Implementation of a Generative AI Algorithm for Virtually Increasing the Sample Size of Clinical Studies

• Published in: Applied sciences Vol. 14; no. 11; p. 4570
• Main Authors: Nikolopoulos, Anastasios, Karalis, Vangelis D.
• Format: Journal Article
• Language: English
• Published: Basel MDPI AG 01.06.2024
• Subjects: Algorithms; Clinical trials; data augmentation; Datasets; Deep learning; generative AI algorithms; Generative artificial intelligence; Human performance; Hypotheses; Machine learning; Medical research; Medicine, Experimental; Monte Carlo method; Neural networks; Performance evaluation; R&D; Research & development; Sample size; Statistical power; WGANs
• ISSN: 2076-3417; 2076-3417
• DOI: 10.3390/app14114570

Determining the appropriate sample size is crucial in clinical studies due to the potential limitations of small sample sizes in detecting true effects.

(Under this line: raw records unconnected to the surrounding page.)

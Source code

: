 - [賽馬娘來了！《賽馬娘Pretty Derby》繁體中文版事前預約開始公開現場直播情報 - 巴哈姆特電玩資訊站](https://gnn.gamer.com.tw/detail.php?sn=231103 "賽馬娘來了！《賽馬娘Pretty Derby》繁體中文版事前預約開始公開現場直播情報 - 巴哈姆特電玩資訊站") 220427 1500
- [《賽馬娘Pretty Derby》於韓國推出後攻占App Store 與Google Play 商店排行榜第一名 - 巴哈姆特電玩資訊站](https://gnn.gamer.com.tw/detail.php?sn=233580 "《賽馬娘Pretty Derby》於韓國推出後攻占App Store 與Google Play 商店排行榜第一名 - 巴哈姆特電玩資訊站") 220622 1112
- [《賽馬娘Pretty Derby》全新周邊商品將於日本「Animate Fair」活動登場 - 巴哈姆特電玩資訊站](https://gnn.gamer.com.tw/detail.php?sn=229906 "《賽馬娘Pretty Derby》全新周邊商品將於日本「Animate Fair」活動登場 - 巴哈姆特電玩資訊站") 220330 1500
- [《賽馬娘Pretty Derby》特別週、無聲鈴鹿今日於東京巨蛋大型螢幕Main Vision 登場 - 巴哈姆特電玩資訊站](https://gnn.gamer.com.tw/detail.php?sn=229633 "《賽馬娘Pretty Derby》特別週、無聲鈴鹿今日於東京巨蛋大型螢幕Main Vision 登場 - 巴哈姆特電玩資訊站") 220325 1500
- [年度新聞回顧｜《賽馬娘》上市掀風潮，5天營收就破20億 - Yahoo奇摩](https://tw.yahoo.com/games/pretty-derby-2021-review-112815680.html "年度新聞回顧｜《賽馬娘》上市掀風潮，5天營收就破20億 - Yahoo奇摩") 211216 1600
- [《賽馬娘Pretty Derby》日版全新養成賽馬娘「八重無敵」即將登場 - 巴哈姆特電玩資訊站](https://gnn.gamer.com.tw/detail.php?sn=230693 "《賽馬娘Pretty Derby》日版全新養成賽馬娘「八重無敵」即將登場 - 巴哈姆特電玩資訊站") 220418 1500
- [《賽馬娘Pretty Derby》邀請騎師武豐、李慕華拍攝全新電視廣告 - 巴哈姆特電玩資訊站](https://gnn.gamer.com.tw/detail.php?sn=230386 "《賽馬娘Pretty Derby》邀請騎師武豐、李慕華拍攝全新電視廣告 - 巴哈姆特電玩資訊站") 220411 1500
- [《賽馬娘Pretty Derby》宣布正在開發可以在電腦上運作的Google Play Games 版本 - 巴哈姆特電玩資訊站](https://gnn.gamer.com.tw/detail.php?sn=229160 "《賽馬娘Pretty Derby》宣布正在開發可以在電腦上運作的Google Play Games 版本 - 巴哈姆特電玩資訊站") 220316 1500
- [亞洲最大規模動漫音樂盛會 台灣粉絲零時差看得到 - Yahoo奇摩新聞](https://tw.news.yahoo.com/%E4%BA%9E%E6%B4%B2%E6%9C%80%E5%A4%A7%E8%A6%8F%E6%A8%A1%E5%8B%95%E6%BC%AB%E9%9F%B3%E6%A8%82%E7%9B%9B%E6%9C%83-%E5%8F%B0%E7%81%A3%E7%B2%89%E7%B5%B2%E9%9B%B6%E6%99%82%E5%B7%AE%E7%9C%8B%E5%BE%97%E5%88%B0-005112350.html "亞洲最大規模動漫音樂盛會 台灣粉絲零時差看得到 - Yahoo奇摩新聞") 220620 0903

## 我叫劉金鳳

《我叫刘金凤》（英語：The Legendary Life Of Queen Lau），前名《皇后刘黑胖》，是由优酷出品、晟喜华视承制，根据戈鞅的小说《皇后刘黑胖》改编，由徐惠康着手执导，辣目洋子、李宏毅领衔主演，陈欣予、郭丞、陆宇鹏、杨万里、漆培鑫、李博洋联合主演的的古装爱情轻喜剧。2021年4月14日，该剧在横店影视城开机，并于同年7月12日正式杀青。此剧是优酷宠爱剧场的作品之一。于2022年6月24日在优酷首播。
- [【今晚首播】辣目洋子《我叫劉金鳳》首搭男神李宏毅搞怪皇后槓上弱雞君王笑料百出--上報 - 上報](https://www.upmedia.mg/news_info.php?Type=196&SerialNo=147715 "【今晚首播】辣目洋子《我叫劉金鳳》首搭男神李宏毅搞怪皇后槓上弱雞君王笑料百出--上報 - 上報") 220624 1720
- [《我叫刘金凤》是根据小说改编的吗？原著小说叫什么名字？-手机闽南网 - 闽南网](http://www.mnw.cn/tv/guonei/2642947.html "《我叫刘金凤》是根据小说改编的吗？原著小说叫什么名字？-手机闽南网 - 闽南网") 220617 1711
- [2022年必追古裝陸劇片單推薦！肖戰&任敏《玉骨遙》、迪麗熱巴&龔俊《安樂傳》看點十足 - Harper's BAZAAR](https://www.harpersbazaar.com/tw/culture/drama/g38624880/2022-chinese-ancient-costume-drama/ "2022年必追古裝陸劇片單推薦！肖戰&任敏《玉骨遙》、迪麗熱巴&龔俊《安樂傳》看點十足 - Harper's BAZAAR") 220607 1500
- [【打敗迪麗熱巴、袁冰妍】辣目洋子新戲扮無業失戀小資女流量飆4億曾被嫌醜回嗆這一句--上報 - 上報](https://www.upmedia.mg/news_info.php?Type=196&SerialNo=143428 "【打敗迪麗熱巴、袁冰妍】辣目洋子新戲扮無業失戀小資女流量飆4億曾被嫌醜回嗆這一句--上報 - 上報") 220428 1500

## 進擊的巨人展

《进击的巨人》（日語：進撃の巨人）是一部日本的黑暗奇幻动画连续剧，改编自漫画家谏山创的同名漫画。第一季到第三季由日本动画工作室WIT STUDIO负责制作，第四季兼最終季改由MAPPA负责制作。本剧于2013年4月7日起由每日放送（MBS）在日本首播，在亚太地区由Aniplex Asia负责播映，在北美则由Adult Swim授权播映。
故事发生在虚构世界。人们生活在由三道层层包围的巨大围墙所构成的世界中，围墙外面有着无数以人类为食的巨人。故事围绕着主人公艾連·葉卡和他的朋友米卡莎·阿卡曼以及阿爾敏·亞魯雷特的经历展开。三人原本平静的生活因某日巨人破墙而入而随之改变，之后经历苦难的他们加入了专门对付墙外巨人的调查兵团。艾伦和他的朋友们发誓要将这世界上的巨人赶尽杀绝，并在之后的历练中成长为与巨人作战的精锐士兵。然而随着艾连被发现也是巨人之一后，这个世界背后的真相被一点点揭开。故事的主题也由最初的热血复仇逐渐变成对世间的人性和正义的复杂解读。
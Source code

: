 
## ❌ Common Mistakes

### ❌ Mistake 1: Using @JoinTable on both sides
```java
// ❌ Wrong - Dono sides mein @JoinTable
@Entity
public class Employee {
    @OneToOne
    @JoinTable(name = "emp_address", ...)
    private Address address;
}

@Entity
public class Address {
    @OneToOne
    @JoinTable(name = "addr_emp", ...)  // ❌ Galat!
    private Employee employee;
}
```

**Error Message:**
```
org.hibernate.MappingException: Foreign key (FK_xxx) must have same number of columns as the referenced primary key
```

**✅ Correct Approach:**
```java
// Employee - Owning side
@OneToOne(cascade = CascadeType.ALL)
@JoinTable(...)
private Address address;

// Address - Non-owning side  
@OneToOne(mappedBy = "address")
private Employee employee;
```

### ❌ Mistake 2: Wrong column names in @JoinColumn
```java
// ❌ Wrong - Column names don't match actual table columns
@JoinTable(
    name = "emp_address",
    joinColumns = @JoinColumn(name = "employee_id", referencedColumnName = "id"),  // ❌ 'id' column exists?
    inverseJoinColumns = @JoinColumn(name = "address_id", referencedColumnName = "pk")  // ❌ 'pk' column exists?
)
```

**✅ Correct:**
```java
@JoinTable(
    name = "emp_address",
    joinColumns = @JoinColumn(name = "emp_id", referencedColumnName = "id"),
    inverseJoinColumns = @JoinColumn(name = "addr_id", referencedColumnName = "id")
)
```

This work introduces the use of Wasserstein Generative Adversarial Networks (WGANs) to create virtual subjects and reduce the need for recruiting actual human volunteers. The proposed idea suggests that only a small subset (“sample”) of the true population can be used along with WGANs to create a virtual population (“generated” dataset). To demonstrate the suitability of the WGAN-based approach, a new methodological procedure was also required to be established and applied. Monte Carlo simulations of clinical studies were performed to compare the performance of the WGAN-synthesized virtual subjects (i.e., the “generated” dataset) against both the entire population (the so-called “original” dataset) and a subset of it, the “sample”. After training and tuning the WGAN, various scenarios were explored, and the comparative performance of the three datasets was evaluated, as well as the similarity in the results against the population data. Across all scenarios tested, integrating WGANs and their corresponding generated populations consistently exhibited superior performance compared with those from samples alone. The generated datasets also exhibited quite similar performance compared with the “original” (i.e., population) data. By introducing virtual patients, WGANs effectively augment sample size, reducing the risk of type II errors. The proposed WGAN approach has the potential to decrease costs, time, and ethical concerns associated with human participation in clinical trials.